安裝過程簡單，可透過curl命令或本地安裝指令碼完成。安裝程式會建立系統使用者、安裝mitmproxy、生成配置檔案、建立規則目錄，並安裝systemd服務。安裝後，可以透過systemctl命令啟動、停止、重啟服務以及檢視日誌。

允許列表以TOML檔案形式儲存在/etc/mitmwall/rules.d目錄中。每個檔案可包含多個[[allow]]表，請求的主機名、HTTP方法和可選的路徑名模式必須至少匹配一個允許規則，否則被阻止。規則檔案按檔名順序載入，修改後需重啟服務。

憑證注入功能允許將自定義頭部透明地新增到請求中，避免向不受信任的使用者暴露憑證。
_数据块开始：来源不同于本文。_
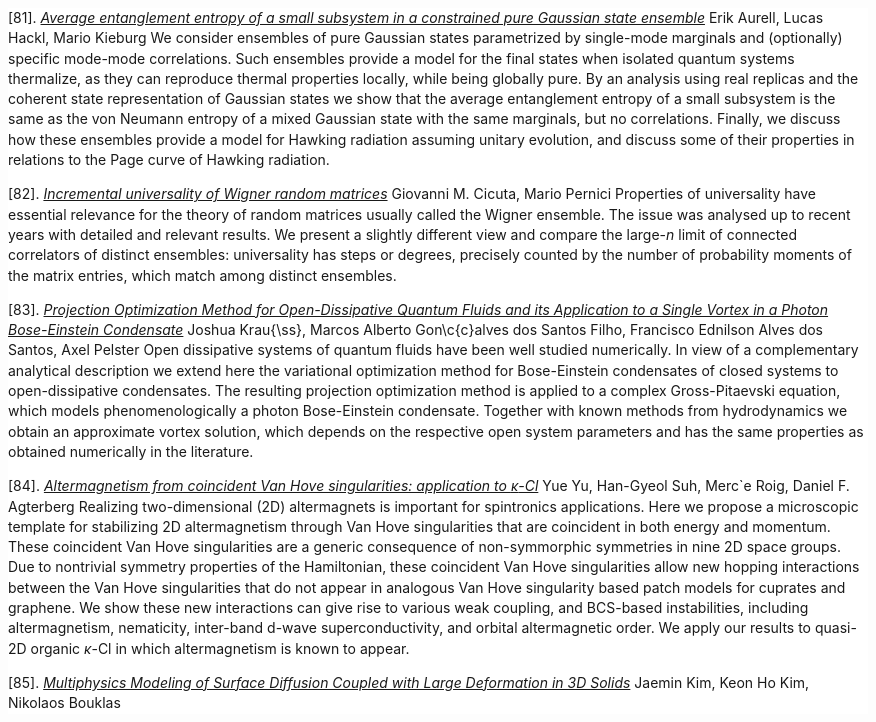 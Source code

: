 [81]. [*Average entanglement entropy of a small subsystem in a constrained pure Gaussian state ensemble*](https://arxiv.org/abs/2505.03696 "Average entanglement entropy of a small subsystem in a constrained pure Gaussian state ensemble")
Erik Aurell, Lucas Hackl, Mario Kieburg
We consider ensembles of pure Gaussian states parametrized by single-mode marginals and (optionally) specific mode-mode correlations. Such ensembles provide a model for the final states when isolated quantum systems thermalize, as they can reproduce thermal properties locally, while being globally pure. By an analysis using real replicas and the coherent state representation of Gaussian states we show that the average entanglement entropy of a small subsystem is the same as the von Neumann entropy of a mixed Gaussian state with the same marginals, but no correlations. Finally, we discuss how these ensembles provide a model for Hawking radiation assuming unitary evolution, and discuss some of their properties in relations to the Page curve of Hawking radiation.

[82]. [*Incremental universality of Wigner random matrices*](https://arxiv.org/abs/2505.03714 "Incremental universality of Wigner random matrices")
Giovanni M. Cicuta, Mario Pernici
Properties of universality have essential relevance for the theory of random matrices usually called the Wigner ensemble. The issue was analysed up to recent years with detailed and relevant results. We present a slightly different view and compare the large-$n$ limit of connected correlators of distinct ensembles: universality has steps or degrees, precisely counted by the number of probability moments of the matrix entries, which match among distinct ensembles.

[83]. [*Projection Optimization Method for Open-Dissipative Quantum Fluids and its Application to a Single Vortex in a Photon Bose-Einstein Condensate*](https://arxiv.org/abs/2311.10027 "Projection Optimization Method for Open-Dissipative Quantum Fluids and its Application to a Single Vortex in a Photon Bose-Einstein Condensate")
Joshua Krau{\ss}, Marcos Alberto Gon\c{c}alves dos Santos Filho, Francisco Ednilson Alves dos Santos, Axel Pelster
Open dissipative systems of quantum fluids have been well studied numerically. In view of a complementary analytical description we extend here the variational optimization method for Bose-Einstein condensates of closed systems to open-dissipative condensates. The resulting projection optimization method is applied to a complex Gross-Pitaevski equation, which models phenomenologically a photon Bose-Einstein condensate. Together with known methods from hydrodynamics we obtain an approximate vortex solution, which depends on the respective open system parameters and has the same properties as obtained numerically in the literature.

[84]. [*Altermagnetism from coincident Van Hove singularities: application to $\kappa$-Cl*](https://arxiv.org/abs/2402.05180 "Altermagnetism from coincident Van Hove singularities: application to $\kappa$-Cl")
Yue Yu, Han-Gyeol Suh, Merc\`e Roig, Daniel F. Agterberg
Realizing two-dimensional (2D) altermagnets is important for spintronics applications. Here we propose a microscopic template for stabilizing 2D altermagnetism through Van Hove singularities that are coincident in both energy and momentum. These coincident Van Hove singularities are a generic consequence of non-symmorphic symmetries in nine 2D space groups. Due to nontrivial symmetry properties of the Hamiltonian, these coincident Van Hove singularities allow new hopping interactions between the Van Hove singularities that do not appear in analogous Van Hove singularity based patch models for cuprates and graphene. We show these new interactions can give rise to various weak coupling, and BCS-based instabilities, including altermagnetism, nematicity, inter-band d-wave superconductivity, and orbital altermagnetic order. We apply our results to quasi-2D organic $\kappa$-Cl in which altermagnetism is known to appear.

[85]. [*Multiphysics Modeling of Surface Diffusion Coupled with Large Deformation in 3D Solids*](https://arxiv.org/abs/2403.06005 "Multiphysics Modeling of Surface Diffusion Coupled with Large Deformation in 3D Solids")
Jaemin Kim, Keon Ho Kim, Nikolaos Bouklas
典型工作流程是：先配置需要憑證的工具，透過mitmweb檢查憑證的使用方式，編寫匹配規則注入憑證頭部，最後用虛擬值替換真實憑證。

mitmwall還提供了Web介面（mitmweb），監聽在58081埠，可用於即時檢查流量並輕鬆建立規則。透過選項介面新增的規則會立即生效並持久化。

DNS過濾功能將普通使用者的TCP/UDP 53流量重定向到mitmproxy的本地DNS監聽器。預設情況下，代理外掛會應用相同的規則檔案來決定DNS查詢是否被允許。如果查詢的主機名不在允許列表中，則返回DNS REFUSED。可以透過配置關閉外掛級別的DNS過濾。

在安全性方面，mitmwall依賴於Linux使用者許可權。只有root和mitmwall使用者可自由訪問網路。如果攻擊者能夠提權到mitmwall使用者或root，則可能繞過保護。DNS過濾可防止基於DNS的資料洩露，但允許的域名仍需謹慎選擇。此外，允許的域名仍可能被用於憑證轉儲，尤其是在允許POST、PUT等寫操作的方法時。預設方法策略只允許GET和HEAD，以降低風險。普通非root程序無法使用原始套接字繞過iptables。

總之，mitmwall旨在防禦流氓AI代理和npm倉庫上常見的憑證轉儲惡意軟體，而非針對有目標的攻擊。它是一個實用的出口控制工具。